Statistical Analysis

We evaluated the relationship between each region of interest’s MTT and each angiographic finding by using univariate and multivariate analyses. The univariate analyses of the relationship between each region of interest’s MTT and the angiographic stages of ICA, PCA, development of Moyamoya vessels, and LMA were performed by using the Spearman rank correlation test. Multiple linear regression was used in the multivariate analysis. The multivariate analysis model included all angiographic factors (stages of ICA, PCA, Moyamoya vessels, and LMA), patient age, and clinical type (TIA type = 1, hemorrhagic type = 2). A P value < .05 was considered statistically significant in this study. All statistical analyses were performed with StatView version 5.0 (SAS Institute Inc., Cary, NC).

Results

The stage distribution of stenotic or occlusive lesions in the ICA system of the 40 hemispheres was as follows: stage 1, 6 hemispheres; stage 2, 3 hemispheres; stage 3, 9 hemispheres; stage 4, 13 hemispheres; stage 5, 6 hemispheres; stage 6, 3 hemispheres.
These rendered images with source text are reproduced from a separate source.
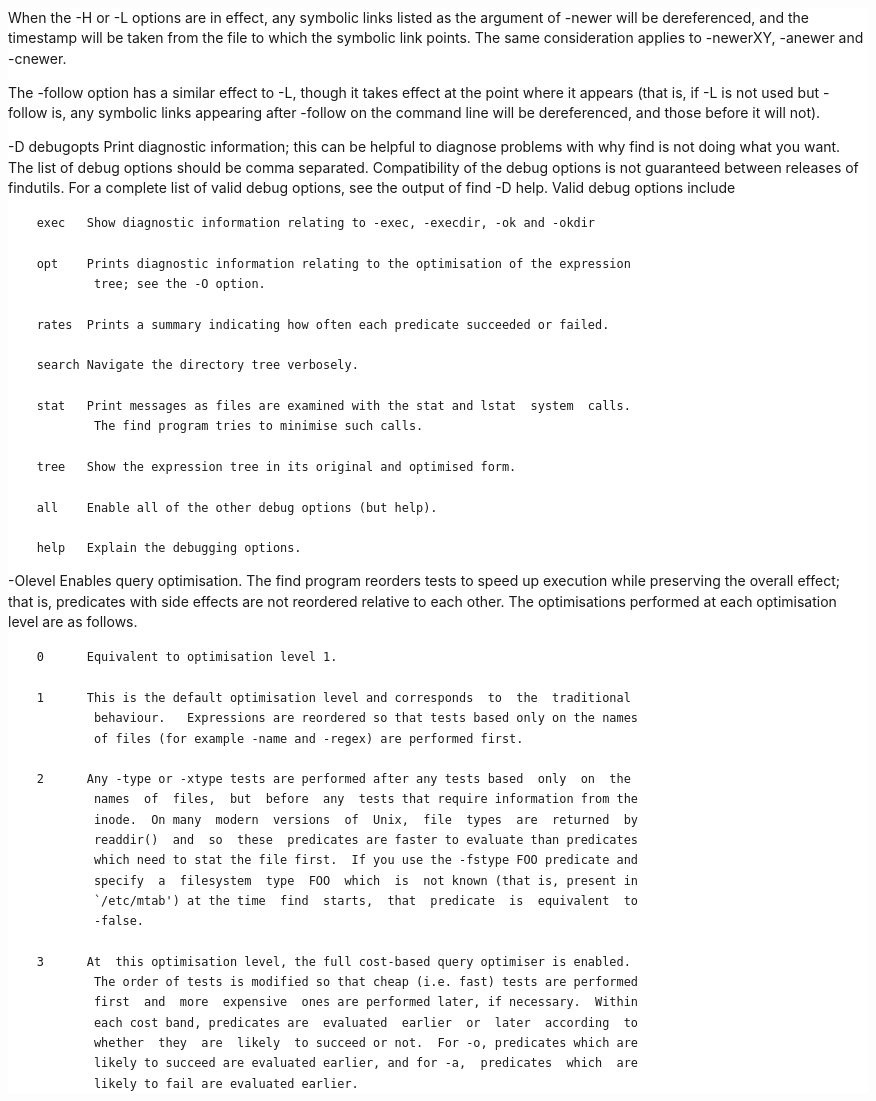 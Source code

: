 When  the  -H  or  -L  options are in effect, any symbolic links listed as the argument of
-newer will be dereferenced, and the timestamp will be taken from the file  to  which  the
symbolic link points.  The same consideration applies to -newerXY, -anewer and -cnewer.

The  -follow  option has a similar effect to -L, though it takes effect at the point where
it appears (that is, if -L is not used but -follow is, any symbolic links appearing  after
-follow on the command line will be dereferenced, and those before it will not).

-D debugopts
        Print  diagnostic  information;  this  can be helpful to diagnose problems with why
        find is not doing what you want.   The  list  of  debug  options  should  be  comma
        separated.   Compatibility  of the debug options is not guaranteed between releases
        of findutils.  For a complete list of valid debug options, see the output  of  find
        -D help.  Valid debug options include

        exec   Show diagnostic information relating to -exec, -execdir, -ok and -okdir

        opt    Prints diagnostic information relating to the optimisation of the expression
                tree; see the -O option.

        rates  Prints a summary indicating how often each predicate succeeded or failed.

        search Navigate the directory tree verbosely.

        stat   Print messages as files are examined with the stat and lstat  system  calls.
                The find program tries to minimise such calls.

        tree   Show the expression tree in its original and optimised form.

        all    Enable all of the other debug options (but help).

        help   Explain the debugging options.

-Olevel
        Enables  query optimisation.  The find program reorders tests to speed up execution
        while preserving the overall effect; that is, predicates with side effects are  not
        reordered relative to each other.  The optimisations performed at each optimisation
        level are as follows.

        0      Equivalent to optimisation level 1.

        1      This is the default optimisation level and corresponds  to  the  traditional
                behaviour.   Expressions are reordered so that tests based only on the names
                of files (for example -name and -regex) are performed first.

        2      Any -type or -xtype tests are performed after any tests based  only  on  the
                names  of  files,  but  before  any  tests that require information from the
                inode.  On many  modern  versions  of  Unix,  file  types  are  returned  by
                readdir()  and  so  these  predicates are faster to evaluate than predicates
                which need to stat the file first.  If you use the -fstype FOO predicate and
                specify  a  filesystem  type  FOO  which  is  not known (that is, present in
                `/etc/mtab') at the time  find  starts,  that  predicate  is  equivalent  to
                -false.

        3      At  this optimisation level, the full cost-based query optimiser is enabled.
                The order of tests is modified so that cheap (i.e. fast) tests are performed
                first  and  more  expensive  ones are performed later, if necessary.  Within
                each cost band, predicates are  evaluated  earlier  or  later  according  to
                whether  they  are  likely  to succeed or not.  For -o, predicates which are
                likely to succeed are evaluated earlier, and for -a,  predicates  which  are
                likely to fail are evaluated earlier.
Of the 20 patients, 5 (25%) were found to have steno-occlusive lesions in one or both PCAs. Eight PCAs (20%) of the 40 sides showed steno-occlusive change. The stage distribution of the 40 PCAs of the 20 patients was as follows: stage 1, 32 arteries; stage 2, 1 artery; stage 3, 5 arteries; and stage 4, 2 arteries. The grade distribution of the Moyamoya vessels was as follows: stage 1, 9 hemispheres; stage 2, 22 hemispheres; stage 3, 5 hemispheres; and stage 4, 4 hemispheres. The grade distribution of the leptomeningeal vessels was as follows: stage 1, 4 hemispheres; stage 2, 8 hemispheres; stage 3, 8 hemispheres; stage 4, 20 hemispheres.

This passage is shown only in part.